Geth also tracks some basic metrics relating to the ancients database that can be monitored:
|readMeter||Meter for measuring the effective amount of data read|
|writeMeter||Meter for measuring the effective amount of data written|
|sizeGauge||Gauge for tracking the combined size of all freezer tables|
The ancients data is saved entirely separately from the fast-access recent data, meaning it can be stored in a different location. The default location for the ancient chain segments is inside the chaindata directory, which is inside datadir, but it can be defined by passing --datadir.ancient <path> to Geth on startup. The freezer is designed to have a read operation complexity of O(1), involving only a read for index items (6 bytes) and a read for the data. This design makes the freezer performant enough to run on a slow HDD disk, permitting people to run Ethereum nodes without requiring a huge SSD. The ancient data can also be moved later by manually copying the directory to a new location and then starting Geth passing the new path to --datadir.ancient.
Using the freezer
If Geth cannot find the freezer, either because the database was deleted or because Geth received an incorrect path, then the node becomes unstable.

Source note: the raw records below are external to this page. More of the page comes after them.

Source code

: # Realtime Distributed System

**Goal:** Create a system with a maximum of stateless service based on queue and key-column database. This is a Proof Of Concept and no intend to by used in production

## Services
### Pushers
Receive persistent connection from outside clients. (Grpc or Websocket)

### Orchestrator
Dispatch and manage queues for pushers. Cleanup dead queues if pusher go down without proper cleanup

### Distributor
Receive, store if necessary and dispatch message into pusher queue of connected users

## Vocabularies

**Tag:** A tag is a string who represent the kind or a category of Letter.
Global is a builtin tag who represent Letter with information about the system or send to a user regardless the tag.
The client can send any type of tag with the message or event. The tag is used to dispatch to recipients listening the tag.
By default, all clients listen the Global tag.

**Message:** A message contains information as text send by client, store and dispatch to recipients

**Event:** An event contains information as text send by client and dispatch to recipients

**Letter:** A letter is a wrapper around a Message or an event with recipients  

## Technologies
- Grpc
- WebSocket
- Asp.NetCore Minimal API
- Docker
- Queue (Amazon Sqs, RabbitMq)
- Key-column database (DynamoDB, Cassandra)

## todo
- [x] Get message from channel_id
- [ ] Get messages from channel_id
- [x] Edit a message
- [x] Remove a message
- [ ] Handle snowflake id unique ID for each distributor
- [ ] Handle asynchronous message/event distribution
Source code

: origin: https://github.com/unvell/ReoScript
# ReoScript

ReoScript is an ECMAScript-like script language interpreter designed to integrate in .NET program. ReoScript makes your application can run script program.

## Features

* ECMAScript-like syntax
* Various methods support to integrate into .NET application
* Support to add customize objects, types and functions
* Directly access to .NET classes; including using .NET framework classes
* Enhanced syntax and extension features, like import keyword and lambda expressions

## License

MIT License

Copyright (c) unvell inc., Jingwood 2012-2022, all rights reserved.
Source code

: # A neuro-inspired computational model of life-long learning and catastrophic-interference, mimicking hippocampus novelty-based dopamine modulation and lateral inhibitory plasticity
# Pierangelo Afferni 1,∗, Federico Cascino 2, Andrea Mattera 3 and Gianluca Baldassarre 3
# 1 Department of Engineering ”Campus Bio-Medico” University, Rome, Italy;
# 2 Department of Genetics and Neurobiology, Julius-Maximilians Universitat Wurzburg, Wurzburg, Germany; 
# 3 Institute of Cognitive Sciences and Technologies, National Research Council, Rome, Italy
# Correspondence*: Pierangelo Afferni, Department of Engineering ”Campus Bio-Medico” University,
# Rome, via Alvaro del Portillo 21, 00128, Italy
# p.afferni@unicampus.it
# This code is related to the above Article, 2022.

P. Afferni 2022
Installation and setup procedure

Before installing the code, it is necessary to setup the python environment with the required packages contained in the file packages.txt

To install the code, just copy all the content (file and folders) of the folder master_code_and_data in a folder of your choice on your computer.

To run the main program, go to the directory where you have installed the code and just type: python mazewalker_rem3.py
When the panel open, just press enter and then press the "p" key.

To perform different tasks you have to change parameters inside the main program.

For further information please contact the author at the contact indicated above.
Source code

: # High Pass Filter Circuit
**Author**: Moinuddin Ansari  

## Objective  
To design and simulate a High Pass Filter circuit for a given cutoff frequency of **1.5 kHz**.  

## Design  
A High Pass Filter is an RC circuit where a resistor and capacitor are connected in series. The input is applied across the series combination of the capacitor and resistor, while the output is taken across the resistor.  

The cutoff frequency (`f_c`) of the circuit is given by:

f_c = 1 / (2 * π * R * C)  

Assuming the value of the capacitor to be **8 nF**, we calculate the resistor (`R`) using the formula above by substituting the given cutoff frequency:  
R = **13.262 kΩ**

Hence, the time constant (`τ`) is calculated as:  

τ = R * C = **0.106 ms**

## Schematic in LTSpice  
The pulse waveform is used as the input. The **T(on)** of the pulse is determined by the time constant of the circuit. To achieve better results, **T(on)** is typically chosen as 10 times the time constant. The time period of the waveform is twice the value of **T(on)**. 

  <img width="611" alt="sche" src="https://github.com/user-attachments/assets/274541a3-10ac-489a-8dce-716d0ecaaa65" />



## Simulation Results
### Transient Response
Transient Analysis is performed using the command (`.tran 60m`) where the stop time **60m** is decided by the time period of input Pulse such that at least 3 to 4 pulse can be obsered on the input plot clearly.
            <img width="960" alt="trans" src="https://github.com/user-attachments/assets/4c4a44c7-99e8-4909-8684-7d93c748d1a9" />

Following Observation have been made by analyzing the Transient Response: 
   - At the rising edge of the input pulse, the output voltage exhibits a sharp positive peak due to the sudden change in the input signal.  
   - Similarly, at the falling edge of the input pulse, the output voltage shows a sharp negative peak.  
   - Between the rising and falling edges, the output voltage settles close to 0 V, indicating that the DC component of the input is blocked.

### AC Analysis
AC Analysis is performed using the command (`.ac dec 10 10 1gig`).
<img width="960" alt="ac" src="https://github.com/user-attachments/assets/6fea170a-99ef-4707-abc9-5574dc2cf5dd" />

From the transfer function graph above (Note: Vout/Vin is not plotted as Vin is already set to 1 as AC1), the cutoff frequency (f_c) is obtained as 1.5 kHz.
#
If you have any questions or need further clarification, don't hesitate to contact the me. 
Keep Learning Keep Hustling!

It is explicitly forbidden to start Geth with an invalid path to the freezer. However, if the state database goes missing Geth can rebuild all its indices based upon data from the freezer and then do a snap-sync on top of it to fill in the missing state data.
This can be used to deliberately clean up a node. Passing --datadir --removedb starts the process. Geth will ask whether it should delete the state database, the ancient database and the LES database. Choosing to delete the state database only leaves the block bodies, receipts, headers etc intact in the freezer, meaning rebuilding the state will not include re-downloading ~400GB of data from the network. Geth will then rebuild the state from the freezer reusing that existing block and receipt data. In doing so, unused data and accumulated junk data will be pruned from the state database. This process can take an hour or more.
If Geth stops unexpectedly the database can be corrupted. This is known as an "unclean shutdown" and it can lead to a variety of problems for the node when it is restarted. It is always best to shut down Geth gracefully, i.e. using a shutdown command such as ctrl-c, docker stop -t 300 <container ID> or systemctl stop (although please note that systemctl stop has a default timeout of 90s - if Geth takes longer than this to gracefully shut down it will quit forcefully. Update the TimeoutSecs variable in systemd.service to override this value to something larger, at least 300s). This way, Geth knows to write all relevant information into the database to allow the node to restart properly later. This can involve >1GB of information being written to the LevelDB database which can take several minutes.
If an unexpected shutdown does occur, the removedb subcommand can be used to delete the state database and resync it from the ancient database. This should get the database back up and running.
It is possible to configure Geth to use Pebble instead of LevelDB for recent data. The main reason to include the alternative database is that the Go implementation of LevelDB is not actively maintained; Pebble is an actively maintained replacement that should offer a better long term option. There is no urgent reason to switch the database type yet - LevelDB works well and Pebble is still being evaluated for potentially replacing LevelDB as the default option some time in the future. However, if you wish to experiment with running Geth with Pebble, add the following flag to your Geth startup commands:
This also requires resyncing from scratch in a fresh data directory, because if an existing LevelDB database is detected on startup, Geth will default to using that, overriding the --db.engine=pebble flag. Pebble only works on 64 bit systems.